- TASK DETAILS:
Below are records; count how many of their lines contain the string "word", and give only that number.

Saved entries
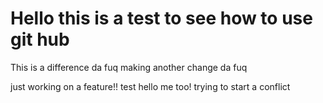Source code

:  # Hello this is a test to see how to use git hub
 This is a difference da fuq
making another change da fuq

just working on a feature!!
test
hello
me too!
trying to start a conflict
...
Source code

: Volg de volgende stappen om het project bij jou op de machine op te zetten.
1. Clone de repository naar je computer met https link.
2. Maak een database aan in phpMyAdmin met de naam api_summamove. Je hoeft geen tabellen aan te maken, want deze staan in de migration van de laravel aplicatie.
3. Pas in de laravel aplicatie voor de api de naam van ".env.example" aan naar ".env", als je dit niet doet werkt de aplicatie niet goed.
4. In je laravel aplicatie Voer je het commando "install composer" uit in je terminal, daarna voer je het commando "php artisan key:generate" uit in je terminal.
...
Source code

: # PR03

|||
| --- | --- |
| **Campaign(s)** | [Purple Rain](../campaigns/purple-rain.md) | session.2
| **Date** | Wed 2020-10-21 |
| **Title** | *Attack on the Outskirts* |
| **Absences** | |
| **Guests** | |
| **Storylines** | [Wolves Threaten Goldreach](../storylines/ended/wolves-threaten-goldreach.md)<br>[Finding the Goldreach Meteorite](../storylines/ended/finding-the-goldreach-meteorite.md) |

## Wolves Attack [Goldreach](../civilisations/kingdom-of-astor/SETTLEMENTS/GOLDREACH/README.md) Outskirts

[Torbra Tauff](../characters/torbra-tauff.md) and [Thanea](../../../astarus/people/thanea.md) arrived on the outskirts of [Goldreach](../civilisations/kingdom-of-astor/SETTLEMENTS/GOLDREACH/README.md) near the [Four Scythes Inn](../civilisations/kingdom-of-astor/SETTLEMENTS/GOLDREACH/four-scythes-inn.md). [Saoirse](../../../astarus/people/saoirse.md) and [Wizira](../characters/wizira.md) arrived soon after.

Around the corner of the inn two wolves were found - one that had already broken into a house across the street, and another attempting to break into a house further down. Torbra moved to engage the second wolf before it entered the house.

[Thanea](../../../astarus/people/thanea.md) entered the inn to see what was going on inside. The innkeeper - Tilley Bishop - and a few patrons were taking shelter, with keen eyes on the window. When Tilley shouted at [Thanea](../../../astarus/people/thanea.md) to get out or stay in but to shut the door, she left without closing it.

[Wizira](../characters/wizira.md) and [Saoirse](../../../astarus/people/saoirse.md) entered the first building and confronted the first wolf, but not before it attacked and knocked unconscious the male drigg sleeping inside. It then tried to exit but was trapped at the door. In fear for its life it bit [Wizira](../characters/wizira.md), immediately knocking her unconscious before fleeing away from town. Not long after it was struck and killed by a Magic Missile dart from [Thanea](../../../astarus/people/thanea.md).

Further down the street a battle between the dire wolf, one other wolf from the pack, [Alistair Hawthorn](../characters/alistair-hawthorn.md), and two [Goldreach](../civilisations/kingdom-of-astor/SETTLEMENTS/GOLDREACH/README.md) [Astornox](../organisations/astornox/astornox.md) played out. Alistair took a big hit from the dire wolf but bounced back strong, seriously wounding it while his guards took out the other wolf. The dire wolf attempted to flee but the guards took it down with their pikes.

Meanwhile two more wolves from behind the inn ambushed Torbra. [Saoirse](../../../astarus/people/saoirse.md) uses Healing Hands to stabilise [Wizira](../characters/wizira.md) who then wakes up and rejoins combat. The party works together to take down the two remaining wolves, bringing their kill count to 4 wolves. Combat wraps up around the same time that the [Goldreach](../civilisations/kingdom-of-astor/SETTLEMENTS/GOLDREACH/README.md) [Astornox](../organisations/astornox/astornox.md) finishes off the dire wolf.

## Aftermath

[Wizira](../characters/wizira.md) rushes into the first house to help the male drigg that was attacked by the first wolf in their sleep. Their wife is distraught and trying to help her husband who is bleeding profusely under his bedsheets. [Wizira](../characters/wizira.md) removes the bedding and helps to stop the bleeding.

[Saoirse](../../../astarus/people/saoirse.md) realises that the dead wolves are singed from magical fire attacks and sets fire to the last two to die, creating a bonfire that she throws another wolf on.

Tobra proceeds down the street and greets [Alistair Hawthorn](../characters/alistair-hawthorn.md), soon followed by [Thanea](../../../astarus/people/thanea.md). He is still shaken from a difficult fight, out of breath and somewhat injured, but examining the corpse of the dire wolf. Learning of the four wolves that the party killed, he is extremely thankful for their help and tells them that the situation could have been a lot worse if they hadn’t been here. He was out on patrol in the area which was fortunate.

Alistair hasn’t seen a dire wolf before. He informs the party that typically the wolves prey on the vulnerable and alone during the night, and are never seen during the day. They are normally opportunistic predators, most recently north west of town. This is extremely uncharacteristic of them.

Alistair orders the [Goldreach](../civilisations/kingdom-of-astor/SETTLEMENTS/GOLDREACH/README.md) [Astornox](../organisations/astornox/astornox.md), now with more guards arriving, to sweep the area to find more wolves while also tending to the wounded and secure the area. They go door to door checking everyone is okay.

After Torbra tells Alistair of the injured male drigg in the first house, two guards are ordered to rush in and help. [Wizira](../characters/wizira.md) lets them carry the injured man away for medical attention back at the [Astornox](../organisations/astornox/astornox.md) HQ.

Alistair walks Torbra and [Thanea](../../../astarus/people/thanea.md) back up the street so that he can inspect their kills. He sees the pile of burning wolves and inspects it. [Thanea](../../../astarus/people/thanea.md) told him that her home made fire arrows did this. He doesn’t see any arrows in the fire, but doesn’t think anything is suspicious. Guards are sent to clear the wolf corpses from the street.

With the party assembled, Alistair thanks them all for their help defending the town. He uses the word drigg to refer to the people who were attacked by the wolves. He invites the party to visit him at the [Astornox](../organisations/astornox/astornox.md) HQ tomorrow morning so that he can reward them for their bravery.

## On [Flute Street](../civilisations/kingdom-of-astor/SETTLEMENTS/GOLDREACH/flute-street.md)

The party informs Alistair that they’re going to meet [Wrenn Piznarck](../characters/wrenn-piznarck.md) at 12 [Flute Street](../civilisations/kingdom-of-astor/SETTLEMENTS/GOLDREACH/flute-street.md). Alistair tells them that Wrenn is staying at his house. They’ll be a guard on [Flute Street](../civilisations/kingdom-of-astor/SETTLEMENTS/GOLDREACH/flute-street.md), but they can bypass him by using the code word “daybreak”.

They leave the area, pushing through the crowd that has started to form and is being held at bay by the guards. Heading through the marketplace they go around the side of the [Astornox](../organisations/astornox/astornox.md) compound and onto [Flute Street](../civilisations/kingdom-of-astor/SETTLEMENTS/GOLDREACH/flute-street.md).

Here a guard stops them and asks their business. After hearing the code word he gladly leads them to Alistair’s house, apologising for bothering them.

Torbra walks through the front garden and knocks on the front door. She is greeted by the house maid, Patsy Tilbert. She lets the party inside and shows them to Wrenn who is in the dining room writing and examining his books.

- RESPONSE TO THE EXERCISE:
3